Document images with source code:

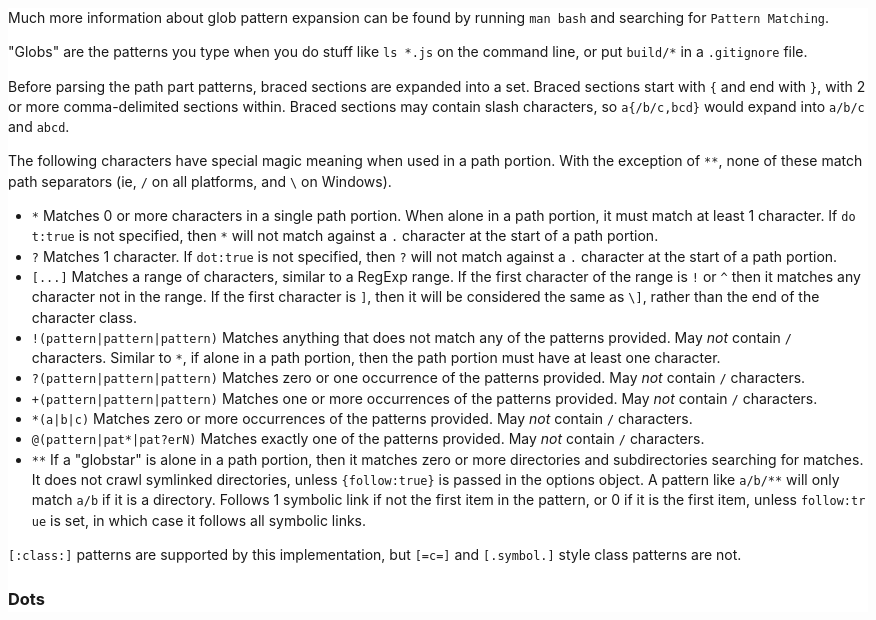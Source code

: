 Much more information about glob pattern expansion can be found
by running `man bash` and searching for `Pattern Matching`.

"Globs" are the patterns you type when you do stuff like `ls
*.js` on the command line, or put `build/*` in a `.gitignore`
file.

Before parsing the path part patterns, braced sections are
expanded into a set. Braced sections start with `{` and end with
`}`, with 2 or more comma-delimited sections within. Braced
sections may contain slash characters, so `a{/b/c,bcd}` would
expand into `a/b/c` and `abcd`.

The following characters have special magic meaning when used in
a path portion. With the exception of `**`, none of these match
path separators (ie, `/` on all platforms, and `\` on Windows).

- `*` Matches 0 or more characters in a single path portion.
  When alone in a path portion, it must match at least 1
  character. If `dot:true` is not specified, then `*` will not
  match against a `.` character at the start of a path portion.
- `?` Matches 1 character. If `dot:true` is not specified, then
  `?` will not match against a `.` character at the start of a
  path portion.
- `[...]` Matches a range of characters, similar to a RegExp
  range. If the first character of the range is `!` or `^` then
  it matches any character not in the range. If the first
  character is `]`, then it will be considered the same as `\]`,
  rather than the end of the character class.
- `!(pattern|pattern|pattern)` Matches anything that does not
  match any of the patterns provided. May _not_ contain `/`
  characters. Similar to `*`, if alone in a path portion, then
  the path portion must have at least one character.
- `?(pattern|pattern|pattern)` Matches zero or one occurrence of
  the patterns provided. May _not_ contain `/` characters.
- `+(pattern|pattern|pattern)` Matches one or more occurrences of
  the patterns provided. May _not_ contain `/` characters.
- `*(a|b|c)` Matches zero or more occurrences of the patterns
  provided. May _not_ contain `/` characters.
- `@(pattern|pat*|pat?erN)` Matches exactly one of the patterns
  provided. May _not_ contain `/` characters.
- `**` If a "globstar" is alone in a path portion, then it
  matches zero or more directories and subdirectories searching
  for matches. It does not crawl symlinked directories, unless
  `{follow:true}` is passed in the options object. A pattern
  like `a/b/**` will only match `a/b` if it is a directory.
  Follows 1 symbolic link if not the first item in the pattern,
  or 0 if it is the first item, unless `follow:true` is set, in
  which case it follows all symbolic links.

`[:class:]` patterns are supported by this implementation, but
`[=c=]` and `[.symbol.]` style class patterns are not.

### Dots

■ **Task requirements**
In the data above, how many lines contain the string "true"? Answer with the number only.

■ **Written solution**
4